Sobel details the work of these assistants in The Glass Universe. Included are Williamina Fleming, who first found work as Pickering’s maid but soon specialized in variable stars and rose to become head of the computers; Leavitt, whose discovery of the period–luminosity relationship of Cepheid variables led to a new method for measuring the dimensions of the universe; Cannon, who created the Harvard Classification System for stars and personally catalogued more than a quarter million; and Cecilia Payne, whose doctoral research found the great abundance of hydrogen and helium in the stars. Sobel considers the daytime computers to be astronomers as much as the night-time male observers were. She credits Pickering and Shapley for giving them more credit than was doled out to women elsewhere at the university. Nonetheless, the observatory directors were products of their times and clear disparities persisted in social hierarchy and pay. Fleming was the first women to hold a Harvard Corporation appointment as Curator of Astronomical Photographs but complained in 1900: [Pickering] seems to think that no work is too much or too hard for me, no matter what the responsibility or how long the hours. But let me raise the question of salary and I am immediately told that I receive an excellent salary as women’s salaries stand. If he would only take some step to find out how much he is mistaken in regard to this he would learn a few facts that would open his eyes and set him thinking. Sometimes I feel tempted to give up and let him try some one else or some of the men to do my work, in order to have him find out what he is getting for $1500 a year from me, compared with $2500 from some of the other [male] assistants. Does he ever think that I have a home to keep and a family to take care of as well as the men? But I suppose a woman has no claim to such comforts. And this is considered an enlightened age! (p. 96)
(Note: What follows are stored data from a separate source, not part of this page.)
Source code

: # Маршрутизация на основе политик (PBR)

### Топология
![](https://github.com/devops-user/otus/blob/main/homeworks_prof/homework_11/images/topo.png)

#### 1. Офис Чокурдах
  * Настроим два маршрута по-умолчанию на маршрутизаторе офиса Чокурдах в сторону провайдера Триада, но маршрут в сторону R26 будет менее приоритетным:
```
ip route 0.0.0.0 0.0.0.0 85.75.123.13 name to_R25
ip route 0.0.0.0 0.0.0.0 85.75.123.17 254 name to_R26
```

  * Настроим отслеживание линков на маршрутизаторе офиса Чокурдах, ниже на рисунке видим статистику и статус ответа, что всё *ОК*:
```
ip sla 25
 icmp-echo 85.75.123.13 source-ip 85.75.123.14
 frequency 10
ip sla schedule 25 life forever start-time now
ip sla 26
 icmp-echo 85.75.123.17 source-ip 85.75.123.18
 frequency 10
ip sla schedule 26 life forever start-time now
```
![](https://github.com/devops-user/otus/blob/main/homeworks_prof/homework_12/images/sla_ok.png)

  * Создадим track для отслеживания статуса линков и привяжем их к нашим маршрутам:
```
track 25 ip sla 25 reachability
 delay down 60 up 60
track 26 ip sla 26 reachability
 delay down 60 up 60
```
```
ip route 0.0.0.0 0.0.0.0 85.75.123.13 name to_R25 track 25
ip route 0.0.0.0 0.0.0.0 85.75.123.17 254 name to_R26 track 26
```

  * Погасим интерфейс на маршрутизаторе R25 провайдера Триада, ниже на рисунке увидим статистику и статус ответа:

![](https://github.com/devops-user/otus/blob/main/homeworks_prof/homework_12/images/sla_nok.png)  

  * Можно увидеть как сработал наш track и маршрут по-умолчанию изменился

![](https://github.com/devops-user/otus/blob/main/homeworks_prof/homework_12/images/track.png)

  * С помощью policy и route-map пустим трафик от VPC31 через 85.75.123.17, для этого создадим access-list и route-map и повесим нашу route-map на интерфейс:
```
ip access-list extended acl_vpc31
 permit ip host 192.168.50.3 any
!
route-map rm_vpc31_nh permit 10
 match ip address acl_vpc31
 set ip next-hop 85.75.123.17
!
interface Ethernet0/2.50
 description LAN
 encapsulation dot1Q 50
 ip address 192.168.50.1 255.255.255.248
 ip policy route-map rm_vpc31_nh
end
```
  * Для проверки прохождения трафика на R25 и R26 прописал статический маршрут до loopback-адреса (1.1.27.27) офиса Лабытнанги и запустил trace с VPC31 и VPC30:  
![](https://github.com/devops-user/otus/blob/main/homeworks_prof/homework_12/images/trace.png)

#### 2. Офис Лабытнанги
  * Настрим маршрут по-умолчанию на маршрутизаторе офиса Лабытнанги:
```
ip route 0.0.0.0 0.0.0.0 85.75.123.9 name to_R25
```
Dava Sobel knows how to tell a good story, as readers of her first book, Longitude, know. The Glass Universe is a collective biography. Drawing on letters, diaries, observatory annals, and annotated photographic plates, Sobel sticks to the facts and does not invent romances or jealousies for which we have no evidence. Some readers will be disappointed that the book does not have a strong or dramatic storyline (as Longitude did), but it is a better piece of historical scholarship as a result.